ビリビリでゲーム関連の統計を発表している「国産二次元手游観察」によると、2021年の雀魂の収入は3.26億元(約65.2億円)で、その92%が日本からのものになっているという。日本のiOSのダウンロードランキングでも20位前後につけ、ボードゲームの売り上げランキングでは1位になっている。

さらに2022年4月からはアニメ「じゃんたまPONG」が地上波で放送され、Sensor Towerによると、2022年4月の中国ゲームの海外売上の成長率ランキングでは6位にランクインされた。今後も日本での売上を着実に増やしていくと見られている。

▲雀魂の国別売上。92%が日本からの収入になっている。中国での売上はほぼ0に近い。

 

脱中国化が進む中国ゲーム企業

雀魂の特徴は、いわゆる萌えキャラを起用し、声優による音声も入れるなど、若い世代の萌え文化に特化をしたことだ。日本の麻雀ゲームは、ゲームとしての本格さを追求したり、リアルな美女がキャラクターとして登場するなど、昭和の香りがする演出が主流になっていた。「萌え+麻雀」という領域は、空白地帯になっていたのだ。ここに雀魂がうまく入り込み、地位を確保した。

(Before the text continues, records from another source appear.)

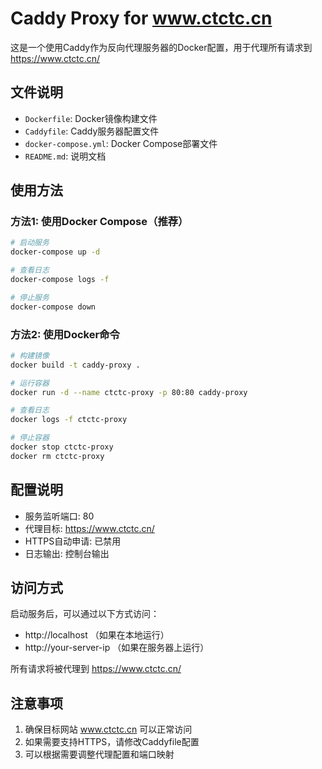 # Caddy Proxy for www.ctctc.cn

这是一个使用Caddy作为反向代理服务器的Docker配置，用于代理所有请求到 https://www.ctctc.cn/

## 文件说明

- `Dockerfile`: Docker镜像构建文件
- `Caddyfile`: Caddy服务器配置文件
- `docker-compose.yml`: Docker Compose部署文件
- `README.md`: 说明文档

## 使用方法

### 方法1: 使用Docker Compose（推荐）

```bash
# 启动服务
docker-compose up -d

# 查看日志
docker-compose logs -f

# 停止服务
docker-compose down
```

### 方法2: 使用Docker命令

```bash
# 构建镜像
docker build -t caddy-proxy .

# 运行容器
docker run -d --name ctctc-proxy -p 80:80 caddy-proxy

# 查看日志
docker logs -f ctctc-proxy

# 停止容器
docker stop ctctc-proxy
docker rm ctctc-proxy
```

## 配置说明

- 服务监听端口: 80
- 代理目标: https://www.ctctc.cn/
- HTTPS自动申请: 已禁用
- 日志输出: 控制台输出

## 访问方式

启动服务后，可以通过以下方式访问：

- http://localhost （如果在本地运行）
- http://your-server-ip （如果在服务器上运行）

所有请求将被代理到 https://www.ctctc.cn/

## 注意事项

1. 确保目标网站 www.ctctc.cn 可以正常访问
2. 如果需要支持HTTPS，请修改Caddyfile配置
3. 可以根据需要调整代理配置和端口映射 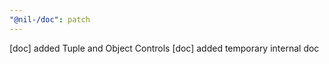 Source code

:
 ```yaml
---
"@nil-/doc": patch
---
```


[doc] added Tuple and Object Controls
[doc] added temporary internal doc
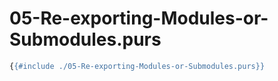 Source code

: # 05-Re-exporting-Modules-or-Submodules.purs

```haskell
{{#include ./05-Re-exporting-Modules-or-Submodules.purs}}
``` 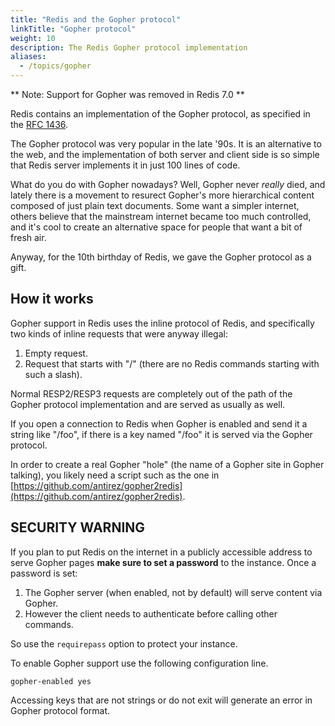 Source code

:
 ```yaml
---
title: "Redis and the Gopher protocol"
linkTitle: "Gopher protocol"
weight: 10
description: The Redis Gopher protocol implementation
aliases:
  - /topics/gopher
---
```


** Note: Support for Gopher was removed in Redis 7.0 **

Redis contains an implementation of the Gopher protocol, as specified in
the [RFC 1436](https://www.ietf.org/rfc/rfc1436.txt).

The Gopher protocol was very popular in the late '90s. It is an alternative
to the web, and the implementation of both server and client side is so simple
that Redis server implements it in just 100 lines of code.

What do you do with Gopher nowadays? Well, Gopher never *really* died, and
lately there is a movement to resurect Gopher's more hierarchical content
composed of just plain text documents. Some want a simpler internet, others 
believe that the mainstream internet became too much controlled, and it's cool 
to create an alternative space for people that want a bit of fresh air.

Anyway, for the 10th birthday of Redis, we gave the Gopher protocol as a gift.

## How it works

Gopher support in Redis uses the inline protocol of Redis, and specifically
two kinds of inline requests that were anyway illegal:

1) Empty request.
2) Request that starts with "/" (there are no Redis commands starting with such a slash).

Normal RESP2/RESP3 requests are completely out of the
path of the Gopher protocol implementation and are served as usually as well.

If you open a connection to Redis when Gopher is enabled and send it
a string like "/foo", if there is a key named "/foo" it is served via the
Gopher protocol.

In order to create a real Gopher "hole" (the name of a Gopher site in Gopher
talking), you likely need a script such as the one in [https://github.com/antirez/gopher2redis](https://github.com/antirez/gopher2redis).

## SECURITY WARNING

If you plan to put Redis on the internet in a publicly accessible address
to serve Gopher pages **make sure to set a password** to the instance.
Once a password is set:

1. The Gopher server (when enabled, not by default) will serve content via Gopher.
2. However the client needs to authenticate before calling other commands.

So use the `requirepass` option to protect your instance.

To enable Gopher support use the following configuration line.

    gopher-enabled yes

Accessing keys that are not strings or do not exit will generate
an error in Gopher protocol format.
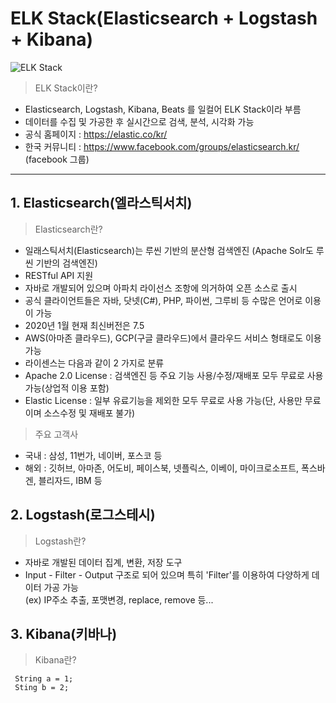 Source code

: # ELK Stack(Elasticsearch + Logstash + Kibana) 
![ELK Stack](https://miro.medium.com/max/3064/0*VPlFPpkbPY15EWte.png)
> ELK Stack이란?
- Elasticsearch, Logstash, Kibana, Beats 를 일컬어 ELK Stack이라 부름
- 데이터를 수집 및 가공한 후 실시간으로 검색, 분석, 시각화 가능
- 공식 홈페이지 : https://elastic.co/kr/ 
- 한국 커뮤니티 : https://www.facebook.com/groups/elasticsearch.kr/ (facebook 그룹)

* * *
   
## 1. Elasticsearch(엘라스틱서치)
> Elasticsearch란? 
- 일래스틱서치(Elasticsearch)는 루씬 기반의 분산형 검색엔진 (Apache Solr도 루씬 기반의 검색엔진)
- RESTful API 지원
- 자바로 개발되어 있으며 아파치 라이선스 조항에 의거하여 오픈 소스로 출시
- 공식 클라이언트들은 자바, 닷넷(C#), PHP, 파이썬, 그루비 등 수많은 언어로 이용이 가능
- 2020년 1월 현재 최신버전은 7.5
- AWS(아마존 클라우드), GCP(구글 클라우드)에서 클라우드 서비스 형태로도 이용 가능
- 라이센스는 다음과 같이 2 가지로 분류
-    Apache 2.0 License : 검색엔진 등 주요 기능 사용/수정/재배포 모두 무료로 사용 가능(상업적 이용 포함)   
-    Elastic License : 일부 유료기능을 제외한 모두 무료로 사용 가능(단, 사용만 무료이며 소스수정 및 재배포 불가)

   
> 주요 고객사
- 국내 : 삼성, 11번가, 네이버, 포스코 등
- 해외 : 깃허브, 아마존, 어도비, 페이스북, 넷플릭스, 이베이, 마이크로소프트, 폭스바겐, 블리자드, IBM 등


## 2. Logstash(로그스테시)
> Logstash란? 
- 자바로 개발된 데이터 집계, 변환, 저장 도구
- Input - Filter - Output 구조로 되어 있으며 특히 'Filter'를 이용하여 다양하게 데이터 가공 가능   
(ex) IP주소 추출, 포맷변경, replace, remove 등...

## 3. Kibana(키바나)
> Kibana란?
```
 String a = 1;
 Sting b = 2;
```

中国のゲームに対する監督強化は今後も厳しくなる一方だと見られている。日本と中国は文化的にも近く、特に若者の「萌え」文化は、日中の違いはほぼなくなり、中国人も日本の萌え文化をそのままの形で楽しんでいる。今後も、「萌え」をキーワードにした中国ゲームが、日本市場に入ってきて成功をするということが続く可能性が高い。